- **RECORDS FOR PROCESSING**:
----------
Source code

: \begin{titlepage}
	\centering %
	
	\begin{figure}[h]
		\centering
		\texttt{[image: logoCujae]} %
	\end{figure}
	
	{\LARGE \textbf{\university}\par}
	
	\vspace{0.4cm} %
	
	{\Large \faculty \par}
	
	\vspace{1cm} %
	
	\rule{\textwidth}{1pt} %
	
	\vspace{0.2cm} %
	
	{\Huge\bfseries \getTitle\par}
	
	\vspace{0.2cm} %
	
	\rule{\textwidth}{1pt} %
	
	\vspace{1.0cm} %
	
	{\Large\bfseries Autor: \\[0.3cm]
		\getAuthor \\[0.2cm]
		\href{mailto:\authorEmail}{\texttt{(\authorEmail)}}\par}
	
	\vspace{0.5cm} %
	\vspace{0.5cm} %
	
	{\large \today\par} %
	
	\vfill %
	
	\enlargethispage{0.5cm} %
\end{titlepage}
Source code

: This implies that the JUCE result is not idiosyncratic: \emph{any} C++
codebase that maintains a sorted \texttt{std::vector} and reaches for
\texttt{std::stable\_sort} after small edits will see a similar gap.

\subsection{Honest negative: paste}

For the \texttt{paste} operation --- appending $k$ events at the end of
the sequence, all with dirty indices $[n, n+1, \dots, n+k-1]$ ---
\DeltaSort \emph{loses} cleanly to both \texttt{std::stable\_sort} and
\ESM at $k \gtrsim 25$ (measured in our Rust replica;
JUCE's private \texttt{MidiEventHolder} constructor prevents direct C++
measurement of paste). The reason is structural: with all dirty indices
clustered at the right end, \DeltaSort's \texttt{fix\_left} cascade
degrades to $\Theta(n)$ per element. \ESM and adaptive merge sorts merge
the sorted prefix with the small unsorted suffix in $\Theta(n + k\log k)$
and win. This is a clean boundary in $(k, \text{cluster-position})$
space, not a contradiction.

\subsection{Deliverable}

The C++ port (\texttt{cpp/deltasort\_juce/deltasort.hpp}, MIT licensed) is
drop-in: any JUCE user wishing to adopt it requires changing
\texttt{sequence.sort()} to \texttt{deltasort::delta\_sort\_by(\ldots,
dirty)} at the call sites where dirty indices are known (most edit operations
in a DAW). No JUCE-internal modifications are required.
----------
- **EXERCISE AIM**:
The expected output is each line of the records above that includes the word "stable".

- **WRITTEN SOLUTION**:
\texttt{std::stable\_sort} after small edits will see a similar gap.
\DeltaSort \emph{loses} cleanly to both \texttt{std::stable\_sort} and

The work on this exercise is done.